◆ WORK INSTRUCTIONS ◆
Below are records to write out exactly; drop the pictures when you do.

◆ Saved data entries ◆
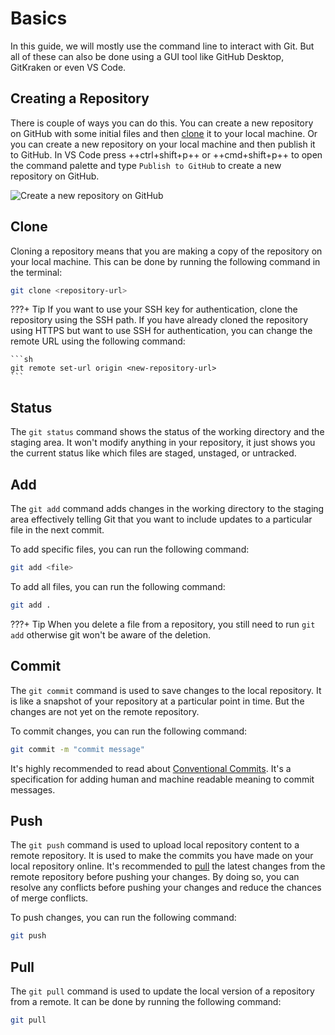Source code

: # Basics

In this guide, we will mostly use the command line to interact with Git. But all of these can also be done using a GUI tool like GitHub Desktop, GitKraken or even VS Code.

## Creating a Repository

There is couple of ways you can do this. You can create a new repository on GitHub with some initial files and then [clone](#clone) it to your local machine. Or you can create a new repository on your local machine and then publish it to GitHub. In VS Code press ++ctrl+shift+p++ or ++cmd+shift+p++ to open the command palette and type `Publish to GitHub` to create a new repository on GitHub.

![Create a new repository on GitHub](../../img/git/Creating-New-Repo.png)

## Clone

Cloning a repository means that you are making a copy of the repository on your local machine. This can be done by running the following command in the terminal:

```sh
git clone <repository-url>
```

???+ Tip
    If you want to use your SSH key for authentication, clone the repository using the SSH path. If you have already cloned the repository using HTTPS but want to use SSH for authentication, you can change the remote URL using the following command:

    ```sh
    git remote set-url origin <new-repository-url>
    ```

## Status

The `git status` command shows the status of the working directory and the staging area. It won't modify anything in your repository, it just shows you the current status like which files are staged, unstaged, or untracked.

## Add

The `git add` command adds changes in the working directory to the staging area effectively telling Git that you want to include updates to a particular file in the next commit.

To add specific files, you can run the following command:

```sh
git add <file>
```

To add all files, you can run the following command:

```sh
git add .
```

???+ Tip
    When you delete a file from a repository, you still need to run `git add` otherwise git won't be aware of the deletion.

## Commit

The `git commit` command is used to save changes to the local repository. It is like a snapshot of your repository at a particular point in time. But the changes are not yet on the remote repository.

To commit changes, you can run the following command:

```sh
git commit -m "commit message"
```

It's highly recommended to read about [Conventional Commits](https://www.conventionalcommits.org/en/v1.0.0/). It's a specification for adding human and machine readable meaning to commit messages.

## Push

The `git push` command is used to upload local repository content to a remote repository. It is used to make the commits you have made on your local repository online. It's recommended to [pull](#pull) the latest changes from the remote repository before pushing your changes. By doing so, you can resolve any conflicts before pushing your changes and reduce the chances of merge conflicts.

To push changes, you can run the following command:

```sh
git push
```

## Pull

The `git pull` command is used to update the local version of a repository from a remote. It can be done by running the following command:

```sh
git pull
```
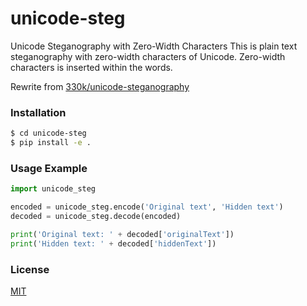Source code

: # unicode-steg

Unicode Steganography with Zero-Width Characters
This is plain text steganography with zero-width characters of Unicode.
Zero-width characters is inserted within the words.

Rewrite from [330k/unicode-steganography](https://330k.github.io/misc_tools/unicode_steganography.html)

### Installation

```bash
$ cd unicode-steg
$ pip install -e .
```

### Usage Example

```.py
import unicode_steg

encoded = unicode_steg.encode('Original text', 'Hidden text')
decoded = unicode_steg.decode(encoded)

print('Original text: ' + decoded['originalText'])
print('Hidden text: ' + decoded['hiddenText'])
```

### License

[MIT](https://opensource.org/licenses/MIT)
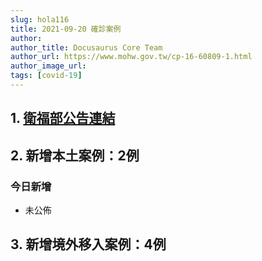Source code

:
 ```yaml
---
slug: hola116
title: 2021-09-20 確診案例
author: 
author_title: Docusaurus Core Team
author_url: https://www.mohw.gov.tw/cp-16-60809-1.html
author_image_url: 
tags: [covid-19]
---
```


## 1. [衛福部公告連結](https://www.cdc.gov.tw/Bulletin/Detail/LeISWauYLM7PDvkuMKjSEw?typeid=9)

## 2. 新增本土案例：2例

### 今日新增
* 未公佈

## 3. 新增境外移入案例：4例

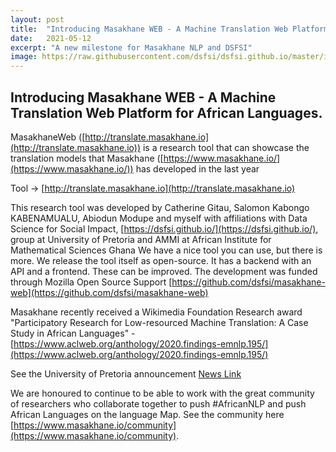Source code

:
 ```yaml
---
layout: post
title:  "Introducing Masakhane WEB - A Machine Translation Web Platform for African Languages"
date:   2021-05-12
excerpt: "A new milestone for Masakhane NLP and DSFSI"
image: https://raw.githubusercontent.com/dsfsi/dsfsi.github.io/master/images/MasakhaneWeb.png
---
```

## Introducing Masakhane WEB - A Machine Translation Web Platform for African Languages. 

MasakhaneWeb ([http://translate.masakhane.io](http://translate.masakhane.io)) is a  research tool that can showcase the translation models that Masakhane ([https://www.masakhane.io/](https://www.masakhane.io/)) has developed in the last year 

Tool ->  [http://translate.masakhane.io](http://translate.masakhane.io)

This research tool was developed by Catherine Gitau, Salomon Kabongo KABENAMUALU, Abiodun Modupe and myself with affiliations with Data Science for Social Impact, [https://dsfsi.github.io/](https://dsfsi.github.io/), group at University of Pretoria and AMMI at African Institute for Mathematical Sciences Ghana 
We have a nice tool you can use, but there is more. We release the tool itself as open-source. It has a backend with an API and a frontend. These can be improved. The development was funded through Mozilla Open Source Support [https://github.com/dsfsi/masakhane-web](https://github.com/dsfsi/masakhane-web)

Masakhane recently received a Wikimedia Foundation Research award "Participatory Research for Low-resourced Machine Translation: A Case Study in African Languages" - [https://www.aclweb.org/anthology/2020.findings-emnlp.195/](https://www.aclweb.org/anthology/2020.findings-emnlp.195/)

See the University of Pretoria announcement [News Link](https://www.up.ac.za/faculty-of-engineering-built-environment-it/news/post_2971116-award-for-african-machine-learning-interface-developed-in-collaboration-with-the-university-of-pretorias-computer-scientists?fbclid=IwAR1ISSbqdlyEdbu1whzlI8C1duXedj1JMJ_NhDlKNDZvsaL8hGa9m_F_Zts)

We are honoured to continue to be able to work with the great community of researchers who collaborate together to push #AfricanNLP and push African Languages on the language Map. See the community here [https://www.masakhane.io/community](https://www.masakhane.io/community).
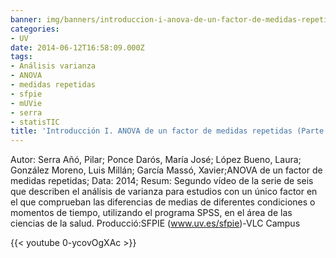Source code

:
 ```yaml
---
banner: img/banners/introduccion-i-anova-de-un-factor-de-medidas-repetidas-parte-2-6.jpg
categories:
- UV
date: 2014-06-12T16:58:09.000Z
tags:
- Análisis varianza
- ANOVA
- medidas repetidas
- sfpie
- mUVie
- serra
- statisTIC
title: 'Introducción I. ANOVA de un factor de medidas repetidas (Parte 2/6)'
---
```


Autor: Serra Añó, Pilar; Ponce Darós, María José; López Bueno, Laura; González Moreno, Luis Millán; García Massó, Xavier;ANOVA de un factor de medidas repetidas; 
Data: 2014; 
Resum: Segundo vídeo de la serie de seis que describen el análisis de varianza para estudios con un único factor en el que comprueban las diferencias de medias de diferentes condiciones o momentos de tiempo, utilizando el programa SPSS, en el área de las ciencias de la salud. 
Producció:SFPIE (www.uv.es/sfpie)-VLC Campus 

{{< youtube 0-ycovOgXAc >}}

◆ EXERCISE RESPONSE ◆
Source code

: # Basics

In this guide, we will mostly use the command line to interact with Git. But all of these can also be done using a GUI tool like GitHub Desktop, GitKraken or even VS Code.

## Creating a Repository

There is couple of ways you can do this. You can create a new repository on GitHub with some initial files and then [clone](#clone) it to your local machine. Or you can create a new repository on your local machine and then publish it to GitHub. In VS Code press ++ctrl+shift+p++ or ++cmd+shift+p++ to open the command palette and type `Publish to GitHub` to create a new repository on GitHub.

![Create a new repository on GitHub](../../img/git/Creating-New-Repo.png)

## Clone

Cloning a repository means that you are making a copy of the repository on your local machine. This can be done by running the following command in the terminal:

```sh
git clone <repository-url>
```

???+ Tip
    If you want to use your SSH key for authentication, clone the repository using the SSH path. If you have already cloned the repository using HTTPS but want to use SSH for authentication, you can change the remote URL using the following command:

    ```sh
    git remote set-url origin <new-repository-url>
    ```

## Status

The `git status` command shows the status of the working directory and the staging area. It won't modify anything in your repository, it just shows you the current status like which files are staged, unstaged, or untracked.

## Add

The `git add` command adds changes in the working directory to the staging area effectively telling Git that you want to include updates to a particular file in the next commit.

To add specific files, you can run the following command:

```sh
git add <file>
```

To add all files, you can run the following command:

```sh
git add .
```

???+ Tip
    When you delete a file from a repository, you still need to run `git add` otherwise git won't be aware of the deletion.

## Commit

The `git commit` command is used to save changes to the local repository. It is like a snapshot of your repository at a particular point in time. But the changes are not yet on the remote repository.

To commit changes, you can run the following command:

```sh
git commit -m "commit message"
```

It's highly recommended to read about [Conventional Commits](https://www.conventionalcommits.org/en/v1.0.0/). It's a specification for adding human and machine readable meaning to commit messages.

## Push

The `git push` command is used to upload local repository content to a remote repository. It is used to make the commits you have made on your local repository online. It's recommended to [pull](#pull) the latest changes from the remote repository before pushing your changes. By doing so, you can resolve any conflicts before pushing your changes and reduce the chances of merge conflicts.

To push changes, you can run the following command:

```sh
git push
```

## Pull

The `git pull` command is used to update the local version of a repository from a remote. It can be done by running the following command:

```sh
git pull
```
Source code

: # unicode-steg

Unicode Steganography with Zero-Width Characters
This is plain text steganography with zero-width characters of Unicode.
Zero-width characters is inserted within the words.

Rewrite from [330k/unicode-steganography](https://330k.github.io/misc_tools/unicode_steganography.html)

### Installation

```bash
$ cd unicode-steg
$ pip install -e .
```

### Usage Example

```.py
import unicode_steg

encoded = unicode_steg.encode('Original text', 'Hidden text')
decoded = unicode_steg.decode(encoded)

print('Original text: ' + decoded['originalText'])
print('Hidden text: ' + decoded['hiddenText'])
```

### License

[MIT](https://opensource.org/licenses/MIT)
Source code

:
 ```yaml
---
slug: hola116
title: 2021-09-20 確診案例
author: 
author_title: Docusaurus Core Team
author_url: https://www.mohw.gov.tw/cp-16-60809-1.html
author_image_url: 
tags: [covid-19]
---
```


## 1. [衛福部公告連結](https://www.cdc.gov.tw/Bulletin/Detail/LeISWauYLM7PDvkuMKjSEw?typeid=9)

## 2. 新增本土案例：2例

### 今日新增
* 未公佈

## 3. 新增境外移入案例：4例

Source code

:
 ```yaml
---
layout: post
title:  "Introducing Masakhane WEB - A Machine Translation Web Platform for African Languages"
date:   2021-05-12
excerpt: "A new milestone for Masakhane NLP and DSFSI"
image: https://raw.githubusercontent.com/dsfsi/dsfsi.github.io/master/images/MasakhaneWeb.png
---
```

## Introducing Masakhane WEB - A Machine Translation Web Platform for African Languages. 

MasakhaneWeb ([http://translate.masakhane.io](http://translate.masakhane.io)) is a  research tool that can showcase the translation models that Masakhane ([https://www.masakhane.io/](https://www.masakhane.io/)) has developed in the last year 

Tool ->  [http://translate.masakhane.io](http://translate.masakhane.io)

This research tool was developed by Catherine Gitau, Salomon Kabongo KABENAMUALU, Abiodun Modupe and myself with affiliations with Data Science for Social Impact, [https://dsfsi.github.io/](https://dsfsi.github.io/), group at University of Pretoria and AMMI at African Institute for Mathematical Sciences Ghana 
We have a nice tool you can use, but there is more. We release the tool itself as open-source. It has a backend with an API and a frontend. These can be improved. The development was funded through Mozilla Open Source Support [https://github.com/dsfsi/masakhane-web](https://github.com/dsfsi/masakhane-web)

Masakhane recently received a Wikimedia Foundation Research award "Participatory Research for Low-resourced Machine Translation: A Case Study in African Languages" - [https://www.aclweb.org/anthology/2020.findings-emnlp.195/](https://www.aclweb.org/anthology/2020.findings-emnlp.195/)

See the University of Pretoria announcement [News Link](https://www.up.ac.za/faculty-of-engineering-built-environment-it/news/post_2971116-award-for-african-machine-learning-interface-developed-in-collaboration-with-the-university-of-pretorias-computer-scientists?fbclid=IwAR1ISSbqdlyEdbu1whzlI8C1duXedj1JMJ_NhDlKNDZvsaL8hGa9m_F_Zts)

We are honoured to continue to be able to work with the great community of researchers who collaborate together to push #AfricanNLP and push African Languages on the language Map. See the community here [https://www.masakhane.io/community](https://www.masakhane.io/community).
Source code

:
 ```yaml
---
banner: img/banners/introduccion-i-anova-de-un-factor-de-medidas-repetidas-parte-2-6.jpg
categories:
- UV
date: 2014-06-12T16:58:09.000Z
tags:
- Análisis varianza
- ANOVA
- medidas repetidas
- sfpie
- mUVie
- serra
- statisTIC
title: 'Introducción I. ANOVA de un factor de medidas repetidas (Parte 2/6)'
---
```


Autor: Serra Añó, Pilar; Ponce Darós, María José; López Bueno, Laura; González Moreno, Luis Millán; García Massó, Xavier;ANOVA de un factor de medidas repetidas; 
Data: 2014; 
Resum: Segundo vídeo de la serie de seis que describen el análisis de varianza para estudios con un único factor en el que comprueban las diferencias de medias de diferentes condiciones o momentos de tiempo, utilizando el programa SPSS, en el área de las ciencias de la salud. 
Producció:SFPIE (www.uv.es/sfpie)-VLC Campus 

{{< youtube 0-ycovOgXAc >}}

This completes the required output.